§ Your assignment: Restate the data below word for word, omitting pictures.

[Extracted records]

-=-=-

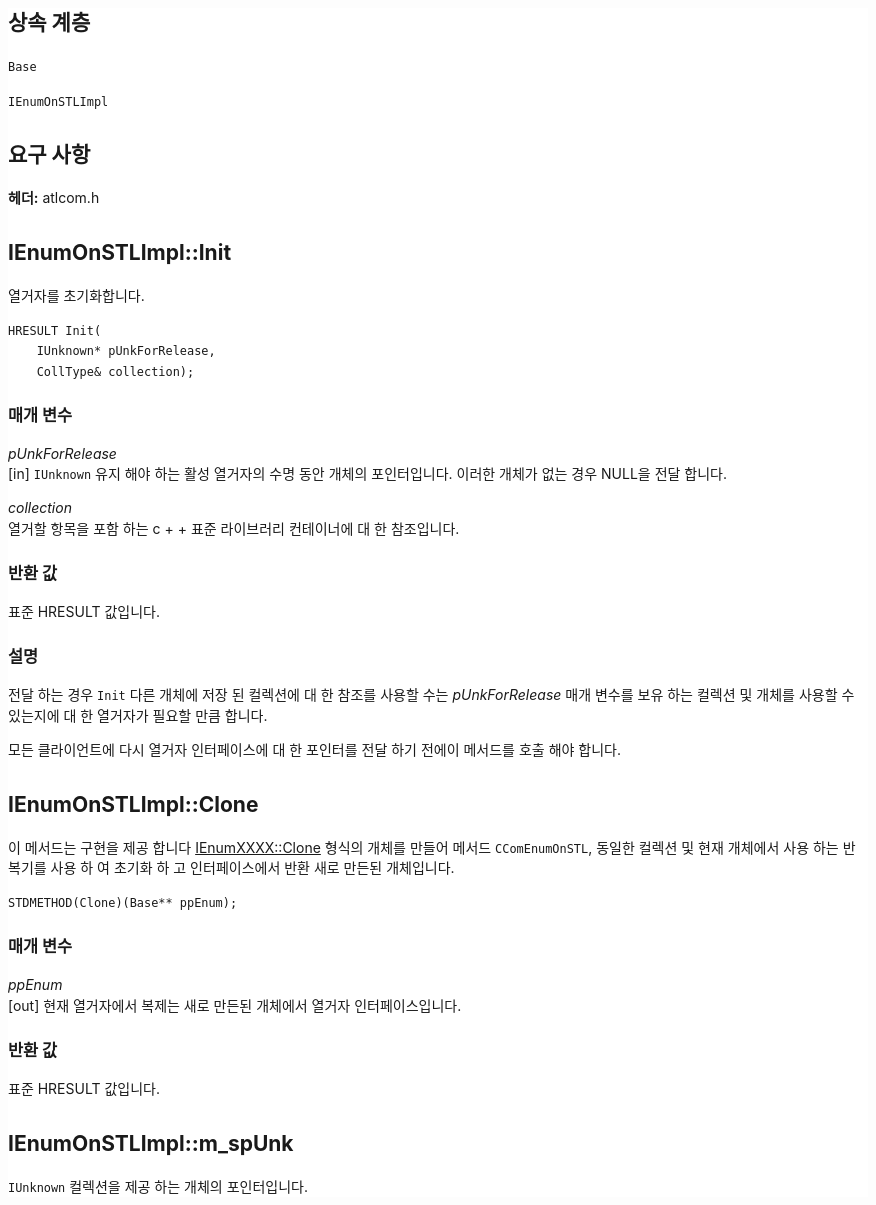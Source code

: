 ## <a name="inheritance-hierarchy"></a>상속 계층  
 `Base`  
  
 `IEnumOnSTLImpl`  
  
## <a name="requirements"></a>요구 사항  
 **헤더:** atlcom.h  
  
##  <a name="init"></a>  IEnumOnSTLImpl::Init  
 열거자를 초기화합니다.  
  
```
HRESULT Init(
    IUnknown* pUnkForRelease,
    CollType& collection);
```  
  
### <a name="parameters"></a>매개 변수  
 *pUnkForRelease*  
 [in] `IUnknown` 유지 해야 하는 활성 열거자의 수명 동안 개체의 포인터입니다. 이러한 개체가 없는 경우 NULL을 전달 합니다.  
  
 *collection*  
 열거할 항목을 포함 하는 c + + 표준 라이브러리 컨테이너에 대 한 참조입니다.  
  
### <a name="return-value"></a>반환 값  
 표준 HRESULT 값입니다.  
  
### <a name="remarks"></a>설명  
 전달 하는 경우 `Init` 다른 개체에 저장 된 컬렉션에 대 한 참조를 사용할 수는 *pUnkForRelease* 매개 변수를 보유 하는 컬렉션 및 개체를 사용할 수 있는지에 대 한 열거자가 필요할 만큼 합니다.  
  
 모든 클라이언트에 다시 열거자 인터페이스에 대 한 포인터를 전달 하기 전에이 메서드를 호출 해야 합니다.  
  
##  <a name="clone"></a>  IEnumOnSTLImpl::Clone  
 이 메서드는 구현을 제공 합니다 [IEnumXXXX::Clone](https://msdn.microsoft.com/library/ms690336.aspx) 형식의 개체를 만들어 메서드 `CComEnumOnSTL`, 동일한 컬렉션 및 현재 개체에서 사용 하는 반복기를 사용 하 여 초기화 하 고 인터페이스에서 반환 새로 만든된 개체입니다.  
  
```
STDMETHOD(Clone)(Base** ppEnum);
```  
  
### <a name="parameters"></a>매개 변수  
 *ppEnum*  
 [out] 현재 열거자에서 복제는 새로 만든된 개체에서 열거자 인터페이스입니다.  
  
### <a name="return-value"></a>반환 값  
 표준 HRESULT 값입니다.  
  
##  <a name="m_spunk"></a>  IEnumOnSTLImpl::m_spUnk  
 `IUnknown` 컬렉션을 제공 하는 개체의 포인터입니다.  
  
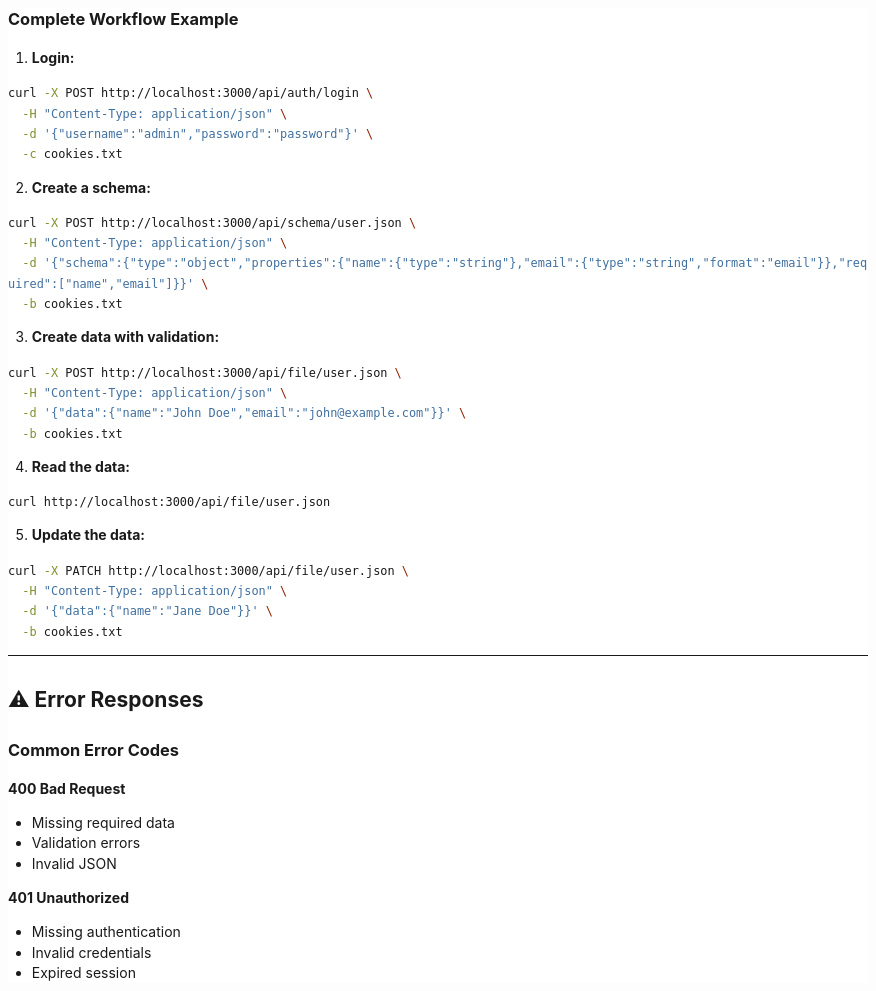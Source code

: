 ### Complete Workflow Example

1. **Login:**
```bash
curl -X POST http://localhost:3000/api/auth/login \
  -H "Content-Type: application/json" \
  -d '{"username":"admin","password":"password"}' \
  -c cookies.txt
```

2. **Create a schema:**
```bash
curl -X POST http://localhost:3000/api/schema/user.json \
  -H "Content-Type: application/json" \
  -d '{"schema":{"type":"object","properties":{"name":{"type":"string"},"email":{"type":"string","format":"email"}},"required":["name","email"]}}' \
  -b cookies.txt
```

3. **Create data with validation:**
```bash
curl -X POST http://localhost:3000/api/file/user.json \
  -H "Content-Type: application/json" \
  -d '{"data":{"name":"John Doe","email":"john@example.com"}}' \
  -b cookies.txt
```

4. **Read the data:**
```bash
curl http://localhost:3000/api/file/user.json
```

5. **Update the data:**
```bash
curl -X PATCH http://localhost:3000/api/file/user.json \
  -H "Content-Type: application/json" \
  -d '{"data":{"name":"Jane Doe"}}' \
  -b cookies.txt
```

---

## ⚠️ Error Responses

### Common Error Codes

**400 Bad Request**
- Missing required data
- Validation errors
- Invalid JSON

**401 Unauthorized**
- Missing authentication
- Invalid credentials
- Expired session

-=-=-

§ Task result:
Source code

: ## <a name="inheritance-hierarchy"></a>상속 계층  
 `Base`  
  
 `IEnumOnSTLImpl`  
  
## <a name="requirements"></a>요구 사항  
 **헤더:** atlcom.h  
  
##  <a name="init"></a>  IEnumOnSTLImpl::Init  
 열거자를 초기화합니다.  
  
```
HRESULT Init(
    IUnknown* pUnkForRelease,
    CollType& collection);
```  
  
### <a name="parameters"></a>매개 변수  
 *pUnkForRelease*  
 [in] `IUnknown` 유지 해야 하는 활성 열거자의 수명 동안 개체의 포인터입니다. 이러한 개체가 없는 경우 NULL을 전달 합니다.  
  
 *collection*  
 열거할 항목을 포함 하는 c + + 표준 라이브러리 컨테이너에 대 한 참조입니다.  
  
### <a name="return-value"></a>반환 값  
 표준 HRESULT 값입니다.  
  
### <a name="remarks"></a>설명  
 전달 하는 경우 `Init` 다른 개체에 저장 된 컬렉션에 대 한 참조를 사용할 수는 *pUnkForRelease* 매개 변수를 보유 하는 컬렉션 및 개체를 사용할 수 있는지에 대 한 열거자가 필요할 만큼 합니다.  
  
 모든 클라이언트에 다시 열거자 인터페이스에 대 한 포인터를 전달 하기 전에이 메서드를 호출 해야 합니다.  
  
##  <a name="clone"></a>  IEnumOnSTLImpl::Clone  
 이 메서드는 구현을 제공 합니다 [IEnumXXXX::Clone](https://msdn.microsoft.com/library/ms690336.aspx) 형식의 개체를 만들어 메서드 `CComEnumOnSTL`, 동일한 컬렉션 및 현재 개체에서 사용 하는 반복기를 사용 하 여 초기화 하 고 인터페이스에서 반환 새로 만든된 개체입니다.  
  
```
STDMETHOD(Clone)(Base** ppEnum);
```  
  
### <a name="parameters"></a>매개 변수  
 *ppEnum*  
 [out] 현재 열거자에서 복제는 새로 만든된 개체에서 열거자 인터페이스입니다.  
  
### <a name="return-value"></a>반환 값  
 표준 HRESULT 값입니다.  
  
##  <a name="m_spunk"></a>  IEnumOnSTLImpl::m_spUnk  
 `IUnknown` 컬렉션을 제공 하는 개체의 포인터입니다.  
  
Source code

: ### Complete Workflow Example

1. **Login:**
```bash
curl -X POST http://localhost:3000/api/auth/login \
  -H "Content-Type: application/json" \
  -d '{"username":"admin","password":"password"}' \
  -c cookies.txt
```

2. **Create a schema:**
```bash
curl -X POST http://localhost:3000/api/schema/user.json \
  -H "Content-Type: application/json" \
  -d '{"schema":{"type":"object","properties":{"name":{"type":"string"},"email":{"type":"string","format":"email"}},"required":["name","email"]}}' \
  -b cookies.txt
```

3. **Create data with validation:**
```bash
curl -X POST http://localhost:3000/api/file/user.json \
  -H "Content-Type: application/json" \
  -d '{"data":{"name":"John Doe","email":"john@example.com"}}' \
  -b cookies.txt
```

4. **Read the data:**
```bash
curl http://localhost:3000/api/file/user.json
```

5. **Update the data:**
```bash
curl -X PATCH http://localhost:3000/api/file/user.json \
  -H "Content-Type: application/json" \
  -d '{"data":{"name":"Jane Doe"}}' \
  -b cookies.txt
```

---

## ⚠️ Error Responses

### Common Error Codes

**400 Bad Request**
- Missing required data
- Validation errors
- Invalid JSON

**401 Unauthorized**
- Missing authentication
- Invalid credentials
- Expired session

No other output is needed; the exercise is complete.